He was born in Providence in February 1860, of sound Rhode Island, Massachusetts, and, more remotely, Dutch stock. An eighteenth-century Daniel Updike was on such terms with Dean Berkeley in his Rhode Island days that the future Bishop, on quitting America, gave him a silver flagon as a token of friendship. The flagon and the name of Berkeley were transmitted in due time to the Updike with whom we are now concerned. His father, by the way, was named Cæsar Augustus — and who am I, a Mark Antony by descent, to think it strange? Our Rhode Island forbears must have had classical leanings.
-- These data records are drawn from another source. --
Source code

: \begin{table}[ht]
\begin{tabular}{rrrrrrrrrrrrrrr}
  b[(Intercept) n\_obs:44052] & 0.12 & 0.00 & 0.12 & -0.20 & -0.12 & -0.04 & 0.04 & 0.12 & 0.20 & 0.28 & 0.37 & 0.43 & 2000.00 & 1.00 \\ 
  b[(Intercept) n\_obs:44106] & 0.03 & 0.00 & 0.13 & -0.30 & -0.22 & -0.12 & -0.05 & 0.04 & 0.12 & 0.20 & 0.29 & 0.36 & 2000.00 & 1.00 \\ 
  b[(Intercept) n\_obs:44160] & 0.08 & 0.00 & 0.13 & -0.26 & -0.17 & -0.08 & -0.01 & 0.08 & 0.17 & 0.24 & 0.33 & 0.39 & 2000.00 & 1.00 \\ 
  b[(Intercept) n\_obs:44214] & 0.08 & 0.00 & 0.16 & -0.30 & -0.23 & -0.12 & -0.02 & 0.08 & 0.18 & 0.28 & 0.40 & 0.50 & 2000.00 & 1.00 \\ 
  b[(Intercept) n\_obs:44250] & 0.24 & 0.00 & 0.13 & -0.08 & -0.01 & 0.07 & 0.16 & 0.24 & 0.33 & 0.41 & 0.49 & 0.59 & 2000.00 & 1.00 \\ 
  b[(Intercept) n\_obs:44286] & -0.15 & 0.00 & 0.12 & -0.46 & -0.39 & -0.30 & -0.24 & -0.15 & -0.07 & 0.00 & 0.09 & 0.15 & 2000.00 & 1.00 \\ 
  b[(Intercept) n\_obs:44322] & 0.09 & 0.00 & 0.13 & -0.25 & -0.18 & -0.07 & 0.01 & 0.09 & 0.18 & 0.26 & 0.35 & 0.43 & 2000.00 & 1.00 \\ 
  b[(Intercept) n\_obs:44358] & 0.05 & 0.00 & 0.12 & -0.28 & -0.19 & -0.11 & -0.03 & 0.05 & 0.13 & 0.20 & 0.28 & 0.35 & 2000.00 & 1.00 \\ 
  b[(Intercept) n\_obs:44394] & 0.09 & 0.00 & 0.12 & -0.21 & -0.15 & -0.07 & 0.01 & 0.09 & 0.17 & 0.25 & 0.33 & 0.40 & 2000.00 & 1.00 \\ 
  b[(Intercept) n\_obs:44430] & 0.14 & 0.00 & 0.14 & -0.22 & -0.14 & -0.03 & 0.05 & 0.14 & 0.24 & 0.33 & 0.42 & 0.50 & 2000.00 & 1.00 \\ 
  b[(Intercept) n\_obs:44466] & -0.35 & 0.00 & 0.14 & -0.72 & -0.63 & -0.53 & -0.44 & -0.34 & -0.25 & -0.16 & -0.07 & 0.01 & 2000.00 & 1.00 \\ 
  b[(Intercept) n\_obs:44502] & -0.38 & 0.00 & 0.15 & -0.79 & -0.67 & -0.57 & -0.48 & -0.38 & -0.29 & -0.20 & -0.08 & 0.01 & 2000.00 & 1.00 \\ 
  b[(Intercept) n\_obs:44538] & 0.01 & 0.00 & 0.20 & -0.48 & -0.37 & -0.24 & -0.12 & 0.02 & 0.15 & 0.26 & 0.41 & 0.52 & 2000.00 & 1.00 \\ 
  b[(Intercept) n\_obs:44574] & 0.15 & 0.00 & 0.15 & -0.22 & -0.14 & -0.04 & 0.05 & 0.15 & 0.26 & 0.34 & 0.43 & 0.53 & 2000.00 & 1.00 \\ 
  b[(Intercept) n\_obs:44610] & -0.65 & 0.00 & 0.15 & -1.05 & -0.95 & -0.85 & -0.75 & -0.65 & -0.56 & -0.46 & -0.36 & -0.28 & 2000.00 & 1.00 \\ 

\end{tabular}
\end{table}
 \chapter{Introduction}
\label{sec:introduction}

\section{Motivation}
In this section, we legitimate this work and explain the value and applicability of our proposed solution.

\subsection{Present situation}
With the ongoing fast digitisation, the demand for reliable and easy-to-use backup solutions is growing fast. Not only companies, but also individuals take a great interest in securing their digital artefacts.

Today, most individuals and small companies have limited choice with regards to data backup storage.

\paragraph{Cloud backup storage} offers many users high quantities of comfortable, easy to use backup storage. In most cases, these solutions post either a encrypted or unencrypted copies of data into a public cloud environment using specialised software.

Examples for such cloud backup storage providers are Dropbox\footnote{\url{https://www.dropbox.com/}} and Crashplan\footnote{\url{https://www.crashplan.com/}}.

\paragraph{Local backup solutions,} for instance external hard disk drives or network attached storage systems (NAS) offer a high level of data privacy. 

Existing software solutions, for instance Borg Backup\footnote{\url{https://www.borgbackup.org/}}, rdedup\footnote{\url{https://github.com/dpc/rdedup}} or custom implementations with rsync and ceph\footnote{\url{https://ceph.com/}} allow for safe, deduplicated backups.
Updike’s backgrounds and beginnings would commonly be called ‘advantages.’ But as an only child, with delicate health and a sensitive nature, he passed an unhappy boyhood, and when he was nearly eighteen years old experienced in the sudden death of his father a shock of more than passing effect. His mother, a woman of strong character and intelligence, was left to him, and until her death nearly twenty years later, they were inseparable and devoted companions. Yet he was conscious through life that a boy had better not be brought up by women only. In a recent summer, I am told, he looked with envy one day upon a number of young people at a seashore place disporting themselves in breakneck amusements, and contrasted their childhood with his own. Fears of everything, he said, were instilled into him. ‘Water,’ he went on, ‘was something that would drown you; fire would burn you, and dogs would bite you.’ My own remembrance of him in boyhood summers is that he took no part whatever in the tennis, sailing, and swimming in which his young contemporaries were finding pleasure. Nor did he ever present, except for a certain ‘filling out’ in his latest years, the figure of one to whom such exercises were natural. His physique and bearing, even the precision of his speech, were those of a man to whom the mind seemed more important than the body.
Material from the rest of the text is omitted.